* [Given records]
|---|
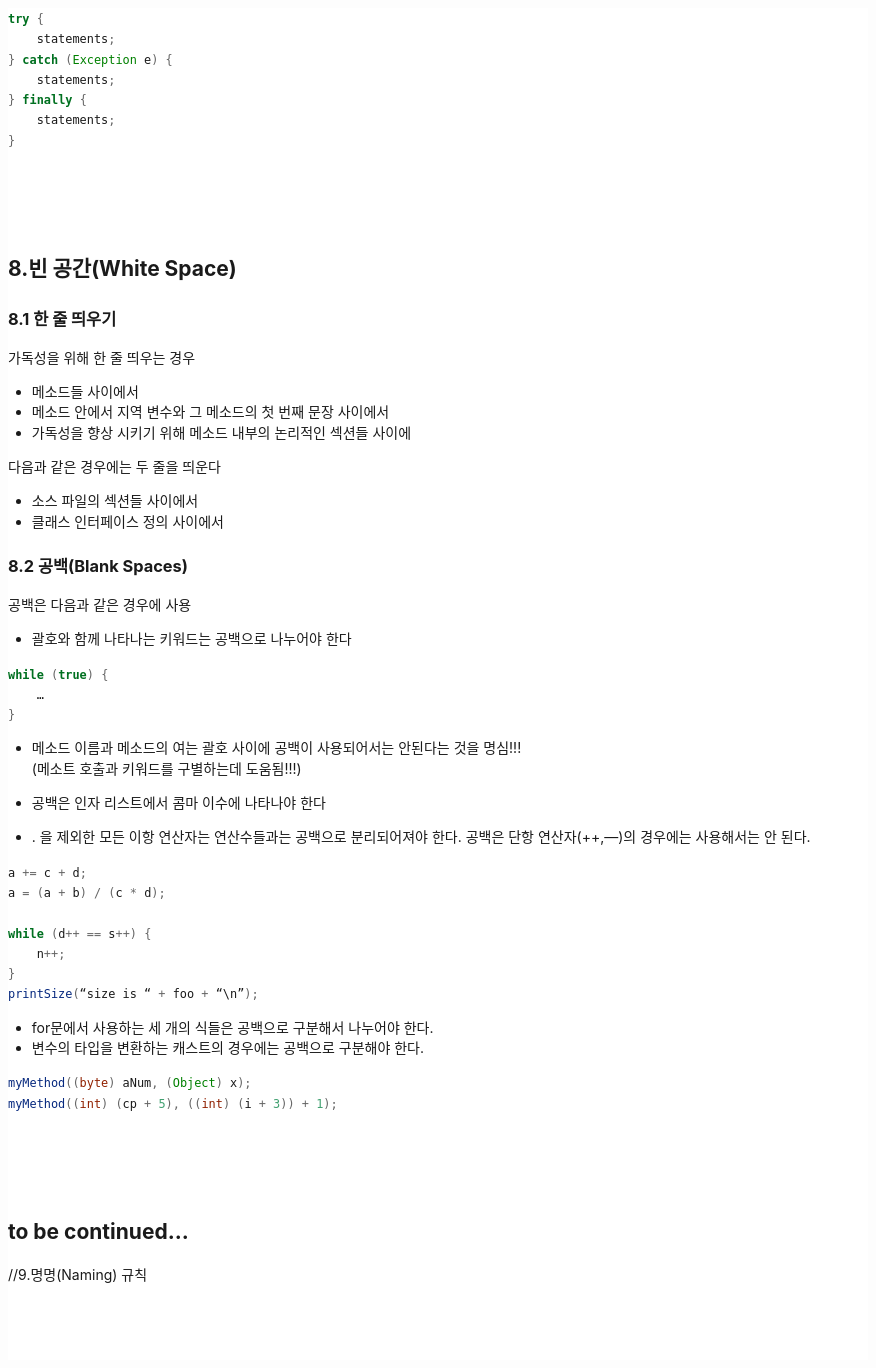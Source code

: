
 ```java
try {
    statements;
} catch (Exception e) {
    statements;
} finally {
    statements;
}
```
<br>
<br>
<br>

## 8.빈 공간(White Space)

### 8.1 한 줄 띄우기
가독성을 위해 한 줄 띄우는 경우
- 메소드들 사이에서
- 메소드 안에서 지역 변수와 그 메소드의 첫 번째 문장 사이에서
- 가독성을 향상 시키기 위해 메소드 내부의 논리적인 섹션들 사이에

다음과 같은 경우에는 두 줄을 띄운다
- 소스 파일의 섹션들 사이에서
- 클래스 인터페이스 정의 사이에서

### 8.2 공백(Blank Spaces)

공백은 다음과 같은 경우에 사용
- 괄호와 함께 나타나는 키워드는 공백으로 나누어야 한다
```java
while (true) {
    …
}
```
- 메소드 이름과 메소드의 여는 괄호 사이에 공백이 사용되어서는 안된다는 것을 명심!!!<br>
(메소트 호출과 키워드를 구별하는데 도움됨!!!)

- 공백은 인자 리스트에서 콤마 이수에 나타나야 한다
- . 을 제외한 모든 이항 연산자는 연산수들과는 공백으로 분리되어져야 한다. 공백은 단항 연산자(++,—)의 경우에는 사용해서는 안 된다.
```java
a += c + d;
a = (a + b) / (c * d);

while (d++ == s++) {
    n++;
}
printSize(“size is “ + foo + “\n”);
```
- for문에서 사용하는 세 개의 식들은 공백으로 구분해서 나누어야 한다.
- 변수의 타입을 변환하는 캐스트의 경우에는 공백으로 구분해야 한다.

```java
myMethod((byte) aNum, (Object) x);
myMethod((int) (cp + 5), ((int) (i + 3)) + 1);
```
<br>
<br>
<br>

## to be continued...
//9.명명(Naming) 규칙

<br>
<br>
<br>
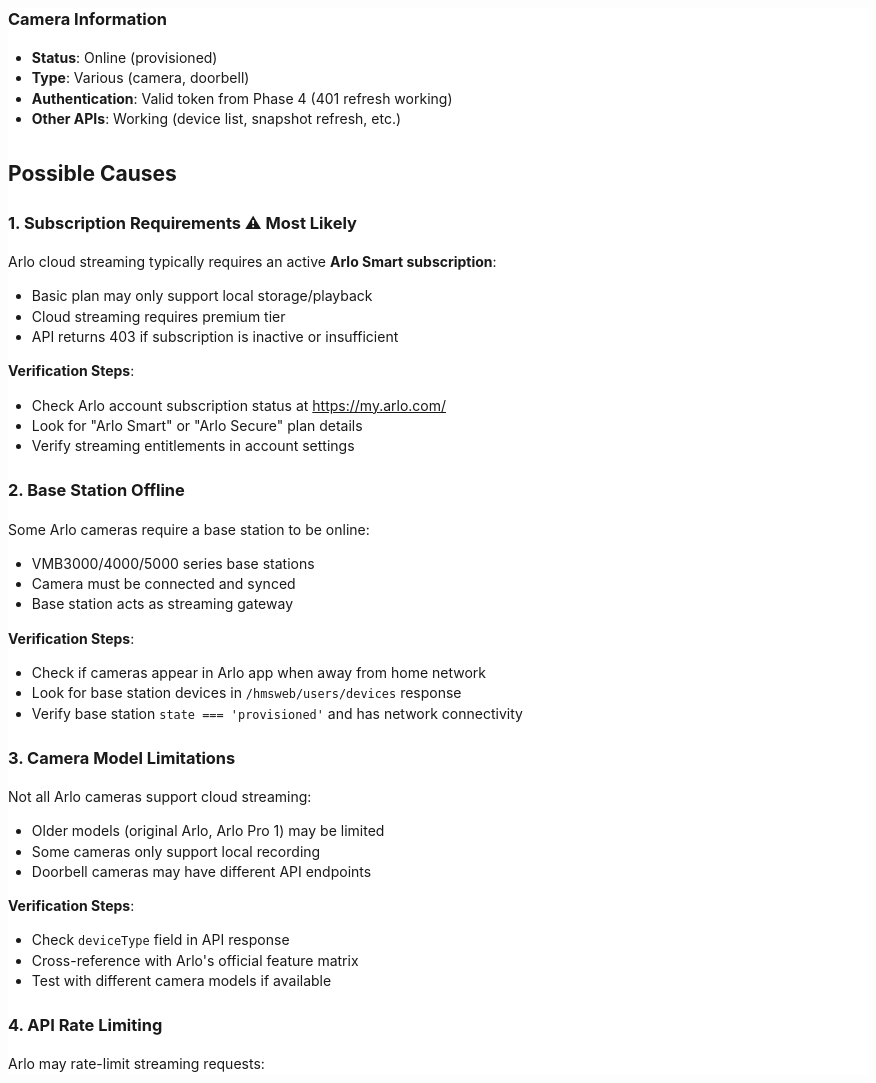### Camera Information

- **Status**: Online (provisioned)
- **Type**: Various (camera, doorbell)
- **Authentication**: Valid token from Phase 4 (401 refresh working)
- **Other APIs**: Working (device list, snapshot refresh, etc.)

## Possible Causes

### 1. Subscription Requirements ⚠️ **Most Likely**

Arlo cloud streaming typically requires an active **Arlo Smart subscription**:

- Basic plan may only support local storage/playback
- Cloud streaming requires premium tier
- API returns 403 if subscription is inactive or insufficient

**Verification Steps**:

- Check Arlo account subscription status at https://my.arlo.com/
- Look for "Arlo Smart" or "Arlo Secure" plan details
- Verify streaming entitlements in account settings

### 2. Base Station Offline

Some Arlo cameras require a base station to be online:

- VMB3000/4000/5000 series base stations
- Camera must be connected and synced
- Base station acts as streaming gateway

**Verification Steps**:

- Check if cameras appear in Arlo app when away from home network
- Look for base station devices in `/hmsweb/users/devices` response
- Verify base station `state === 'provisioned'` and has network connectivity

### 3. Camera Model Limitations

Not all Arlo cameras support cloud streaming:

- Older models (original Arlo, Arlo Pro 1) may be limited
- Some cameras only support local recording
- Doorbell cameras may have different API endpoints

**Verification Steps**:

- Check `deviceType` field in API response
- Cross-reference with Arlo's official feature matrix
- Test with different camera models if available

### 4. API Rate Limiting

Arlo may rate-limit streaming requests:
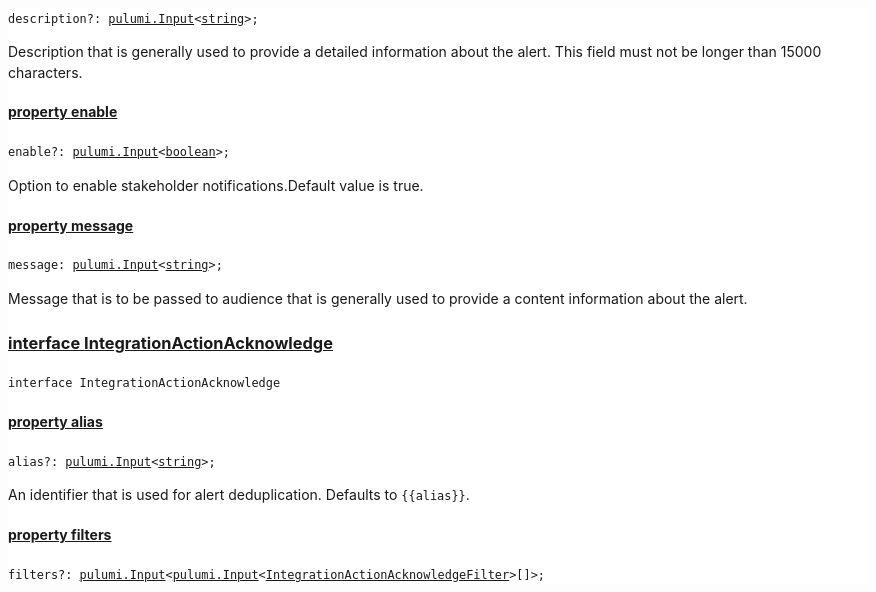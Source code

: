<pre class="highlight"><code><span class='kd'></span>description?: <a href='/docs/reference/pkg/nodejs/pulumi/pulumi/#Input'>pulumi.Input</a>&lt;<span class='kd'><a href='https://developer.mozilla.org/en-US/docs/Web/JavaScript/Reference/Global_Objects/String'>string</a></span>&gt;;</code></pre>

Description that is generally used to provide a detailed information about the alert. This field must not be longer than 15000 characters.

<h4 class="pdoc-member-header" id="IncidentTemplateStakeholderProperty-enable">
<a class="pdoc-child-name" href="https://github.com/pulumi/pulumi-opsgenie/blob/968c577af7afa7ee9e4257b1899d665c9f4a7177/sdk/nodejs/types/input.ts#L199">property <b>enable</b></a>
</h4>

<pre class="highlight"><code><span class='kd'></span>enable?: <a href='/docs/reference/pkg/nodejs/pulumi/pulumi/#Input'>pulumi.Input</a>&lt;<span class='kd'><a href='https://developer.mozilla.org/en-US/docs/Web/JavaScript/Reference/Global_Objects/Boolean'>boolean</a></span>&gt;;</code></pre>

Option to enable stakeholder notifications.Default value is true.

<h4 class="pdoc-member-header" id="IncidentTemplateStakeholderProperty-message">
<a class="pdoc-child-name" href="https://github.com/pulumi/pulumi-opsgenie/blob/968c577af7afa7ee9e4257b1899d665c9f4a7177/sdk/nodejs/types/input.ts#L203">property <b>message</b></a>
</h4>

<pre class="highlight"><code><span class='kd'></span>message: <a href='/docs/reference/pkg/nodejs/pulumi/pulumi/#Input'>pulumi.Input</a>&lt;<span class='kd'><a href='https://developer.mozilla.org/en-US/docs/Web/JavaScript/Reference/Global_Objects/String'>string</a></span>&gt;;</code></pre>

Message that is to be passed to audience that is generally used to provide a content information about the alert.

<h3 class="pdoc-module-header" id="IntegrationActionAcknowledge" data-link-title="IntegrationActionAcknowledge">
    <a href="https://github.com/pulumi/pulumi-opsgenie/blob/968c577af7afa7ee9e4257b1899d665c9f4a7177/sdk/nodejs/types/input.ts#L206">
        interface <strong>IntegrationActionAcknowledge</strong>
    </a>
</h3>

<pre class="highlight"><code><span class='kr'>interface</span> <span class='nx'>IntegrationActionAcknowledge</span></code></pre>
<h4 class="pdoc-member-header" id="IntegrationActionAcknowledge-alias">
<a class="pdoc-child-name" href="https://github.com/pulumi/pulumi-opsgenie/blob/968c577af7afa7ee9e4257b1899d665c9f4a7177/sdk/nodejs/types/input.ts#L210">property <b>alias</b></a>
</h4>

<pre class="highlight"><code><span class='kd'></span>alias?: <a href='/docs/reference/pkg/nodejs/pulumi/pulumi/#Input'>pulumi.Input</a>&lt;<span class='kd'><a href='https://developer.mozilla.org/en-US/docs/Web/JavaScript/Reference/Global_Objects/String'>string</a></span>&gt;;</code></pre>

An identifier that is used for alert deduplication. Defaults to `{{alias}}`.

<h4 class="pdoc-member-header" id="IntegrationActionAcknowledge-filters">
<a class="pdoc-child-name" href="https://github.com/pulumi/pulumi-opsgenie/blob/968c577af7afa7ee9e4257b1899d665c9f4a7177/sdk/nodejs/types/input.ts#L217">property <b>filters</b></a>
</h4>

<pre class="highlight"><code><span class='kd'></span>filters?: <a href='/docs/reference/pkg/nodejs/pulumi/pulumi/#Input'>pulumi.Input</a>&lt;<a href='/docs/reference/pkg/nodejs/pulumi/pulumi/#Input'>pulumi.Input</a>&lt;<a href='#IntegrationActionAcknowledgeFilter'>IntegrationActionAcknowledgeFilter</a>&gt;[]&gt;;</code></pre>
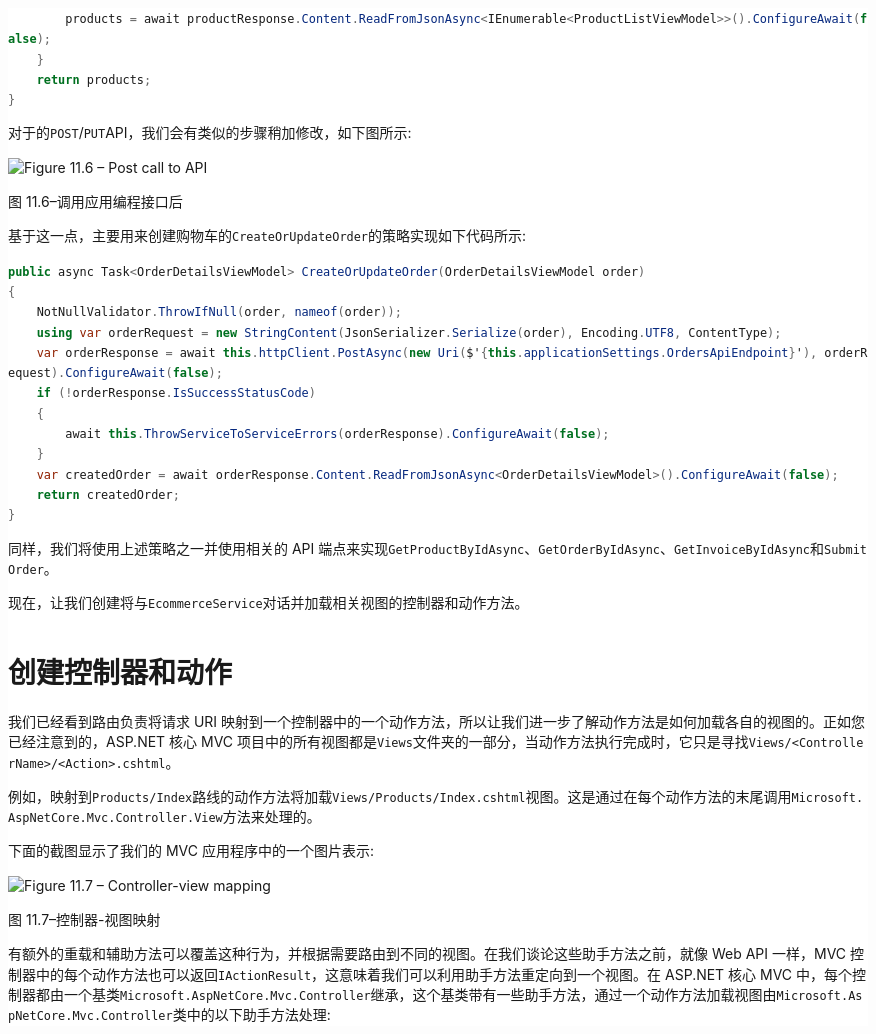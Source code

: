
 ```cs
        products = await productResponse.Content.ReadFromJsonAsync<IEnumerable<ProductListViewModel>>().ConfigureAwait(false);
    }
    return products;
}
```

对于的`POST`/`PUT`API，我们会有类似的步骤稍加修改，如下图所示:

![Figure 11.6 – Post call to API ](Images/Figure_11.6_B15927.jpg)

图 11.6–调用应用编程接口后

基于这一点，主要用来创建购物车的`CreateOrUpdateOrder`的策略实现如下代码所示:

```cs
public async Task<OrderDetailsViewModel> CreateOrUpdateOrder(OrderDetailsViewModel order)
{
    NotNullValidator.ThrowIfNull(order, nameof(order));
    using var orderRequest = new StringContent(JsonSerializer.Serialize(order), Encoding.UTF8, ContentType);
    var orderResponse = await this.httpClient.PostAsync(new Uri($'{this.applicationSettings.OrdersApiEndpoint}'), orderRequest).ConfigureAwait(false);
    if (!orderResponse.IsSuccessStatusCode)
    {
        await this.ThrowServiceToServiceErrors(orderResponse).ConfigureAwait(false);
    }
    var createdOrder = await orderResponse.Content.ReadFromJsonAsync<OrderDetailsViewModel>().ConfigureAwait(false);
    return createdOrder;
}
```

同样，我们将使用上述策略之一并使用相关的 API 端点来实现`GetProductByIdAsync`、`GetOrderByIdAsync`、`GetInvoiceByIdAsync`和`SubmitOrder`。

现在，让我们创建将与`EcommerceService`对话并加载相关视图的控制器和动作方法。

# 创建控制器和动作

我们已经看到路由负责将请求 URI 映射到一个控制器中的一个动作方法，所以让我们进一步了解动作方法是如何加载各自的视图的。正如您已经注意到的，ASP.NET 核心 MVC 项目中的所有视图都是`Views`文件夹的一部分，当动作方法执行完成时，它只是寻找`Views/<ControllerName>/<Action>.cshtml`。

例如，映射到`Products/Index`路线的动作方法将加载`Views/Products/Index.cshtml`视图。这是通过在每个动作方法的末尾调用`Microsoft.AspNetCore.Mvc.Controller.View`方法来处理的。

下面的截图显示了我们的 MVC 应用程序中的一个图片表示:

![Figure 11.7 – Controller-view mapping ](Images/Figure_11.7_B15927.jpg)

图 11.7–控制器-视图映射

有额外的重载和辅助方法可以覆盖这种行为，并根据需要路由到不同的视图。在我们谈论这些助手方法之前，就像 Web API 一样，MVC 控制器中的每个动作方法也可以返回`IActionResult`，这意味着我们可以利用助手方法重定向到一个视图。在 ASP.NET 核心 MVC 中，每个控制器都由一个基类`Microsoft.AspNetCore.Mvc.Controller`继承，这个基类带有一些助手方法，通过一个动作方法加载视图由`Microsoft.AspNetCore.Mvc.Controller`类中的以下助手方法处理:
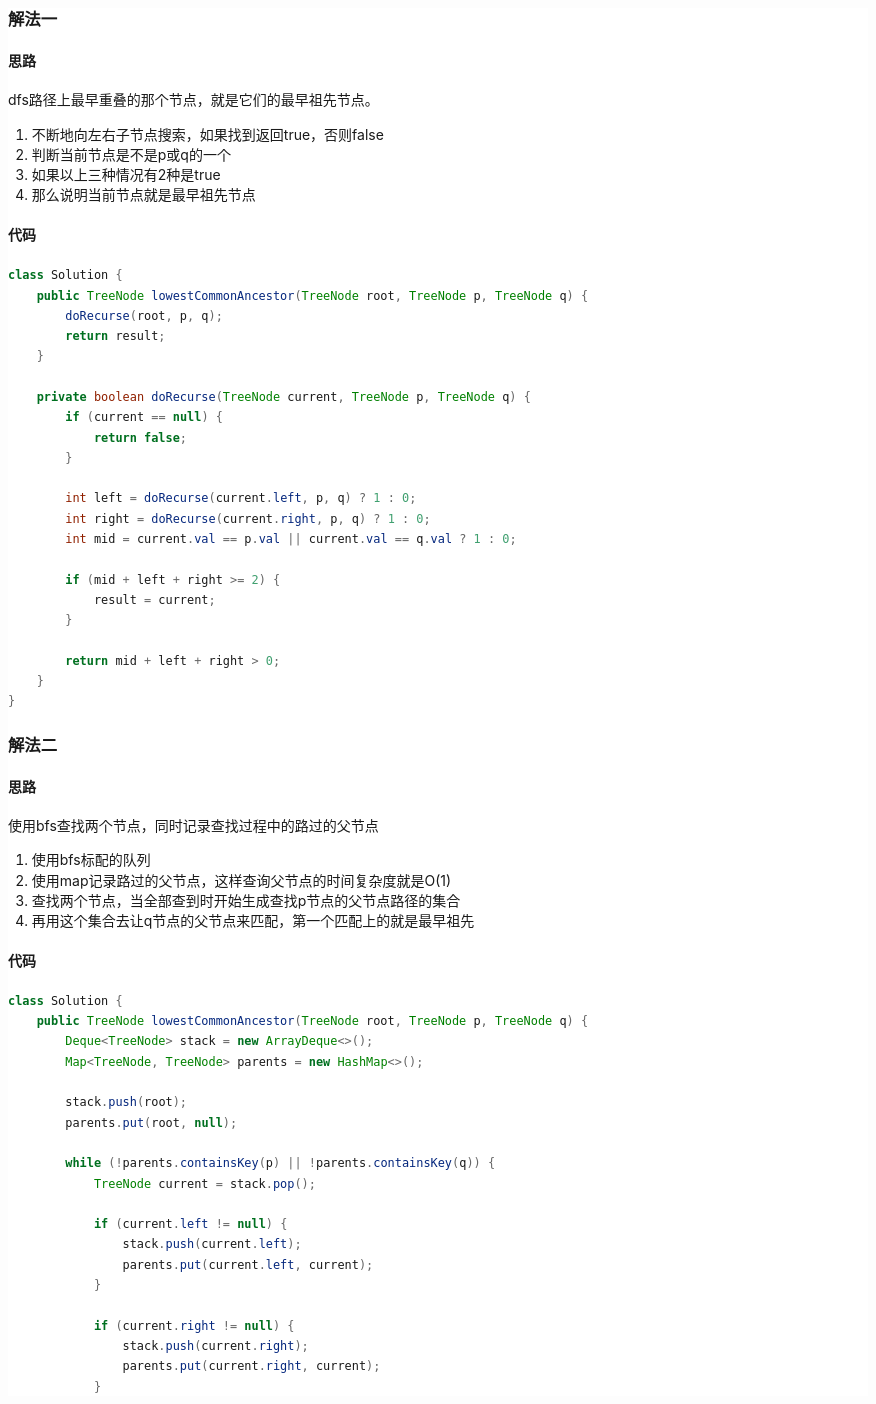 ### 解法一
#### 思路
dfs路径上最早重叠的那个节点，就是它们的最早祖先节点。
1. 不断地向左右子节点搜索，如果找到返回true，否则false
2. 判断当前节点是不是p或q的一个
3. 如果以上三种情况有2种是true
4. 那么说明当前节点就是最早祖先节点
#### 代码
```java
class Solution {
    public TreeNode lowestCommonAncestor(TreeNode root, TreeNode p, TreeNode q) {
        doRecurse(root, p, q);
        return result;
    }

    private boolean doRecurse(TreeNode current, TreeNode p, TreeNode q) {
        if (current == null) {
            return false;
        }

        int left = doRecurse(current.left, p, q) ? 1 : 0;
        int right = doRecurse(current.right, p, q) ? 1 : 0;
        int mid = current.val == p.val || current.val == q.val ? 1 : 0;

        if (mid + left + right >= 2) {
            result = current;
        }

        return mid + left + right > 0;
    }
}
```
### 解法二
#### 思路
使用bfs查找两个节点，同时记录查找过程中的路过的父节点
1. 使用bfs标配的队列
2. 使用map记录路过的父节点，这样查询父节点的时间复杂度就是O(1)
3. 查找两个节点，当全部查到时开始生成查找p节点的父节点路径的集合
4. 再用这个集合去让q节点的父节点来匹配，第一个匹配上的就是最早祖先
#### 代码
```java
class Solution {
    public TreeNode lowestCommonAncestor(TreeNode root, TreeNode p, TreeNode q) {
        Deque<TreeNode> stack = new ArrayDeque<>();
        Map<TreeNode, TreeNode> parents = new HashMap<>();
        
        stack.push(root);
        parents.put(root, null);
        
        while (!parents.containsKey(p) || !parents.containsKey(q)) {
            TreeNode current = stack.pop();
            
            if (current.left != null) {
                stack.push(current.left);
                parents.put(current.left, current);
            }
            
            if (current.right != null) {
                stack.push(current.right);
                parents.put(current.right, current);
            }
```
|---|
* [Task details] Reproduce each line in the listing above that mentions the string "stack".

* [Response]
        Deque<TreeNode> stack = new ArrayDeque<>();
        stack.push(root);
            TreeNode current = stack.pop();
                stack.push(current.left);
                stack.push(current.right);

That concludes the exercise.